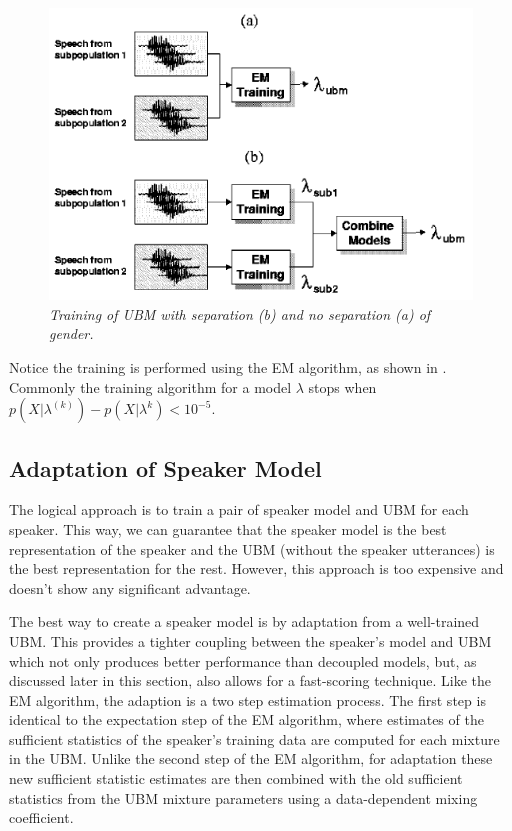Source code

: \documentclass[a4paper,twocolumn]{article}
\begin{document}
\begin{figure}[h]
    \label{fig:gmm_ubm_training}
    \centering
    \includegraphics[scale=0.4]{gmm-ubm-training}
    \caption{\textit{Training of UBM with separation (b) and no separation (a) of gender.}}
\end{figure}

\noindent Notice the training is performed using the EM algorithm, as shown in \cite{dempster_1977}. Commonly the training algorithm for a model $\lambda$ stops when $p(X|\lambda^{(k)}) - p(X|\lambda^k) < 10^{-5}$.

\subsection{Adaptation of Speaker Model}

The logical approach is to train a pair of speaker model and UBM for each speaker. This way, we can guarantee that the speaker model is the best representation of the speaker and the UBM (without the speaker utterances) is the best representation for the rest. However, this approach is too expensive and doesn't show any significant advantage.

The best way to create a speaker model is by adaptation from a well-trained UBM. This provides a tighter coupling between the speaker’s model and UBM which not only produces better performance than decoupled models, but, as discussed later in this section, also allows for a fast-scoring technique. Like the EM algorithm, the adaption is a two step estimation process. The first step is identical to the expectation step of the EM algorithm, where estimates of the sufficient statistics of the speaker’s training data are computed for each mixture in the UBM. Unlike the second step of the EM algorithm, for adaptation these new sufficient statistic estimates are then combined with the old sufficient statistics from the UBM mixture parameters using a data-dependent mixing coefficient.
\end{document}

________________________________________

- **To do**: Your response must restate every record above exactly, with each picture omitted.

- **Response**:
Source code

: \documentclass[a4paper,twocolumn]{article}
\begin{document}
\begin{figure}[h]
    \label{fig:gmm_ubm_training}
    \centering
    \includegraphics[scale=0.4]{gmm-ubm-training}
    \caption{\textit{Training of UBM with separation (b) and no separation (a) of gender.}}
\end{figure}

\noindent Notice the training is performed using the EM algorithm, as shown in \cite{dempster_1977}. Commonly the training algorithm for a model $\lambda$ stops when $p(X|\lambda^{(k)}) - p(X|\lambda^k) < 10^{-5}$.

\subsection{Adaptation of Speaker Model}

The logical approach is to train a pair of speaker model and UBM for each speaker. This way, we can guarantee that the speaker model is the best representation of the speaker and the UBM (without the speaker utterances) is the best representation for the rest. However, this approach is too expensive and doesn't show any significant advantage.

The best way to create a speaker model is by adaptation from a well-trained UBM. This provides a tighter coupling between the speaker’s model and UBM which not only produces better performance than decoupled models, but, as discussed later in this section, also allows for a fast-scoring technique. Like the EM algorithm, the adaption is a two step estimation process. The first step is identical to the expectation step of the EM algorithm, where estimates of the sufficient statistics of the speaker’s training data are computed for each mixture in the UBM. Unlike the second step of the EM algorithm, for adaptation these new sufficient statistic estimates are then combined with the old sufficient statistics from the UBM mixture parameters using a data-dependent mixing coefficient.
\end{document}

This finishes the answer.